◆ **Exercise goal**: Set down the lines that begin at the top of the records and end with the line containing "by Chris Sawyer.", and drop every picture.
:: Information provided ::
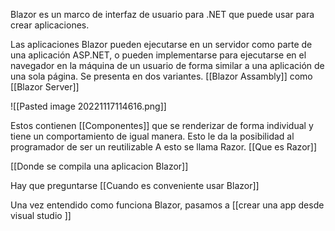 Blazor es un marco de interfaz de usuario para .NET que puede usar para crear aplicaciones.

Las aplicaciones Blazor pueden ejecutarse en un servidor como parte de una aplicación ASP.NET, o pueden implementarse para ejecutarse en el navegador en la máquina de un usuario de forma similar a una aplicación de una sola página.
Se presenta en dos variantes.
 [[Blazor Assambly]] como [[Blazor Server]]
 

 
![[Pasted image 20221117114616.png]]

Estos contienen [[Componentes]] que se renderizar de forma individual y tiene un comportamiento de igual manera. Esto le da la posibilidad al programador de ser un reutilizable A esto se llama Razor. [[Que es Razor]]

[[Donde se compila una aplicacion Blazor]]

Hay que preguntarse [[Cuando es conveniente usar Blazor]]

Una vez entendido como funciona Blazor, pasamos a [[crear una app desde visual studio ]]

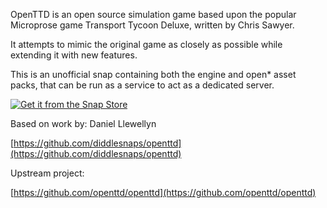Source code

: OpenTTD is an open source simulation game based upon the popular Microprose game Transport Tycoon Deluxe, written by Chris Sawyer.

It attempts to mimic the original game as closely as possible while extending it with new features.

This is an unofficial snap containing both the engine and open* asset packs, that can be run as a service to act as a dedicated server.

[![Get it from the Snap Store](https://snapcraft.io/static/images/badges/en/snap-store-black.svg)](https://snapcraft.io/openttd-server)

Based on work by: Daniel Llewellyn

[https://github.com/diddlesnaps/openttd](https://github.com/diddlesnaps/openttd)

Upstream project:

[https://github.com/openttd/openttd](https://github.com/openttd/openttd)
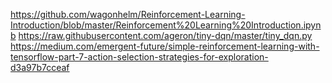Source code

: https://github.com/wagonhelm/Reinforcement-Learning-Introduction/blob/master/Reinforcement%20Learning%20Introduction.ipynb
https://raw.githubusercontent.com/ageron/tiny-dqn/master/tiny_dqn.py
https://medium.com/emergent-future/simple-reinforcement-learning-with-tensorflow-part-7-action-selection-strategies-for-exploration-d3a97b7cceaf

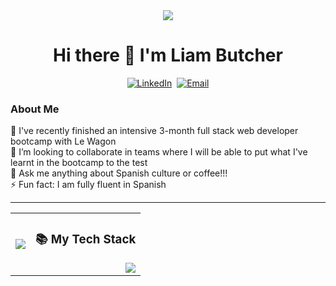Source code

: <div align="center">
	<img src="https://media3.giphy.com/media/v1.Y2lkPTc5MGI3NjExeGJlc2l4bmFidnoydzY4bDdqMXcwOWNkZHh5ZWZ1dmVweDZpNXduaiZlcD12MV9pbnRlcm5hbF9naWZfYnlfaWQmY3Q9Zw/f3iwJFOVOwuy7K6FFw/giphy.gif">
	<h1>Hi there 👋 I'm Liam Butcher</h1
</div>
	<a href="https://www.linkedin.com/in/liambutcher1234/"><img src="https://img.shields.io/badge/LinkedIn-blue?logo=linkedin&logoColor=white&style=for-the-badge" alt="LinkedIn"></a>&nbsp
 	<a href="mailto:liam_butcher@hotmail.co.uk"><img src="https://img.shields.io/badge/Email-0078D4?logo=microsoft-outlook&logoColor=white&style=for-the-badge" alt="Email"></a>

<h3 align="left">
	About Me
</h3>

<div id="about" align="left">
	🔭 I've recently finished an intensive 3-month full stack web developer bootcamp with Le Wagon <br>
	👯 I’m looking to collaborate in teams where I will be able to put what I've learnt in the bootcamp to the test <br>
	💬 Ask me anything about Spanish culture or coffee!!! <br>
	⚡ Fun fact: I am fully fluent in Spanish <br>
</div>

***

<table>
  <tr>
    <td align="left">
      <img src="https://github-readme-stats.vercel.app/api/top-langs/?username=ljhbutcher&layout=pie&hide=dockerfile">
    </td>
    <td align="right">
      <h3>📚 My Tech Stack</h3>
      <img src="https://skillicons.dev/icons?i=ruby,rails,html,css,heroku,figma">
    </td>
  </tr>
</table>

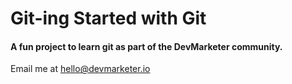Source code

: 
# Git-ing Started with Git

#### A fun project to learn git as part of the **DevMarketer** community.


Email me at [hello@devmarketer.io](Mailto:hello@devmarketer.io)

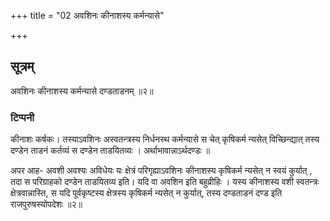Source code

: +++
title = "02 अवशिनः कीनाशस्य कर्मन्यासे"

+++
## सूत्रम्
अवशिनः कीनाशस्य कर्मन्यासे दण्डताडनम् ॥२॥  
### टिप्पनी
कीनाशः कर्षकः। तस्याऽवशिनः अस्वतन्त्रस्य निर्धनस्थ कर्मन्यासे स चेत् कृषिकर्म न्यसेत् विच्छिन्द्यात् तस्य दण्डेन ताडनं कर्तव्यं स दण्डेन ताडयितव्यः । अर्थाभावान्नाऽर्थदण्डः ॥  

अपर आह- अवशी अवश्यः अविधेयः यः क्षेत्रं परिगृह्याऽवशिनः कीनाशस्य कृषिकर्म न्यसेत् न स्वयं कुर्यात् , तदा स परिग्राहको दण्डेन ताडयितव्य इति। यदि वा अवशिन इति बहुव्रीहिः । यस्य कीनाशस्य वशी स्वतन्त्रः क्षेत्रवान्नास्ति, स यदि पूर्वकृष्टस्य क्षेत्रस्य कृषिकर्म न्यसेत् न कुर्यात्, तस्य दण्डताडनं दण्ड इति राजपुरुषस्योपदेशः ॥२॥  
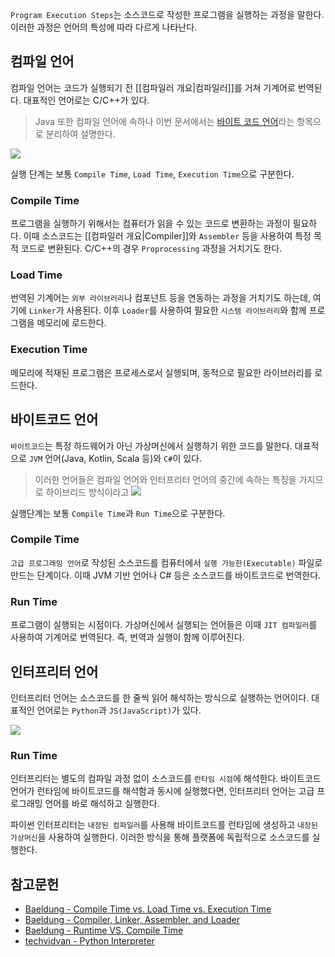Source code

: `Program Execution Steps`는 소스코드로 작성한 프로그램을 실행하는 과정을 말한다. 이러한 과정은 언어의 특성에 따라 다르게 나타난다.

컴파일 언어
---

컴파일 언어는 코드가 실행되기 전 [[컴파일러 개요|컴파일러]]를 거쳐 기계어로 번역된다. 대표적인 언어로는 C/C++가 있다.

> Java 또한 컴파일 언어에 속하나 이번 문서에서는 [바이트 코드 언어](#바이트-코드-언어)라는 항목으로 분리하여 설명한다.

![](https://media.geeksforgeeks.org/wp-content/uploads/20221228144718/LoadingAndLinking-in-Operating-System.png)

실행 단계는 보통 `Compile Time`, `Load Time`, `Execution Time`으로 구분한다.

### Compile Time
프로그램을 실행하기 위해서는 컴퓨터가 읽을 수 있는 코드로 변환하는 과정이 필요하다. 이때 소스코드는  [[컴파일러 개요|Compiler]]와 `Assembler` 등을 사용하여 특정 목적 코드로 변환된다. C/C++의 경우  `Proprocessing` 과정을 거치기도 한다.

### Load Time
번역된 기계어는 `외부 라이브러리`나 컴포넌트 등을 연동하는 과정을 거치기도 하는데, 여기에 `Linker`가 사용된다. 이후 `Loader`를 사용하여 필요한 `시스템 라이브러리`와 함께 프로그램을 메모리에 로드한다.

### Execution Time
메모리에 적재된 프로그램은 프로세스로서 실행되며, 동적으로 필요한 라이브러리를 로드한다.

바이트코드 언어
---

`바이트코드`는 특정 하드웨어가 아닌 가상머신에서 실행하기 위한 코드를 말한다. 대표적으로 `JVM` 언어(Java, Kotlin, Scala 등)와 `C#`이 있다.

> 이러한 언어들은 컴파일 언어와 인터프리터 언어의 중간에 속하는 특징을 가지므로 하이브리드 방식이라고
![](https://www.baeldung.com/wp-content/uploads/sites/4/2021/07/Compile-tme-vs-runtime-1-1024x529-1.png)

실행단계는 보통 `Compile Time`과 `Run Time`으로 구분한다.

### Compile Time
`고급 프로그래밍 언어`로 작성된 소스코드를 컴퓨터에서 `실행 가능한(Executable)` 파일로 만드는 단계이다. 이때 JVM 기반 언어나 C# 등은 소스코드를 바이트코드로 번역한다.

### Run Time
프로그램이 실행되는 시점이다. 가상머신에서 실행되는 언어들은 이때 `JIT 컴파일러`를 사용하여 기계어로 번역된다. 즉, 번역과 실행이 함께 이루어진다.

인터프리터 언어
---

인터프리터 언어는 소스코드를 한 줄씩 읽어 해석하는 방식으로 실행하는 언어이다. 대표적인 언어로는 `Python`과 `JS(JavaScript)`가 있다. 

![](https://www.datasciencecentral.com/wp-content/uploads/2021/10/8784089862.jpeg)

### Run Time

인터프리터는 별도의 컴파일 과정 없이 소스코드를 `런타임 시점`에 해석한다. 바이트코드 언어가 런타임에 바이트코드를 해석함과 동시에 실행했다면, 인터프리터 언어는 고급 프로그래밍 언어를 바로 해석하고 실행한다.

파이썬 인터프리터는 `내장된 컴파일러`를 사용해 바이트코드를 런타임에 생성하고 `내장된 가상머신`을 사용하여 실행한다. 이러한 방식을 통해 플랫폼에 독립적으로 소스코드를 실행한다.

## 참고문헌
- [Baeldung - Compile Time vs. Load Time vs. Execution Time](https://www.baeldung.com/cs/compile-load-execution-time)
- [Baeldung - Compiler, Linker, Assembler, and Loader](https://www.baeldung.com/cs/compiler-linker-assembler-loader)
- [Baeldung - Runtime VS. Compile Time](https://www.baeldung.com/cs/runtime-vs-compile-time)
- [techvidvan - Python Interpreter](https://techvidvan.com/tutorials/python-interpreter/)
:::
◆ **Your response**:
 Blazor es un marco de interfaz de usuario para .NET que puede usar para crear aplicaciones.

Las aplicaciones Blazor pueden ejecutarse en un servidor como parte de una aplicación ASP.NET, o pueden implementarse para ejecutarse en el navegador en la máquina de un usuario de forma similar a una aplicación de una sola página.
Se presenta en dos variantes.
 [[Blazor Assambly]] como [[Blazor Server]]
 

 
![[Pasted image 20221117114616.png]]

Estos contienen [[Componentes]] que se renderizar de forma individual y tiene un comportamiento de igual manera. Esto le da la posibilidad al programador de ser un reutilizable A esto se llama Razor. [[Que es Razor]]

[[Donde se compila una aplicacion Blazor]]

Hay que preguntarse [[Cuando es conveniente usar Blazor]]

Una vez entendido como funciona Blazor, pasamos a [[crear una app desde visual studio ]]

Source code

: OpenTTD is an open source simulation game based upon the popular Microprose game Transport Tycoon Deluxe, written by Chris Sawyer.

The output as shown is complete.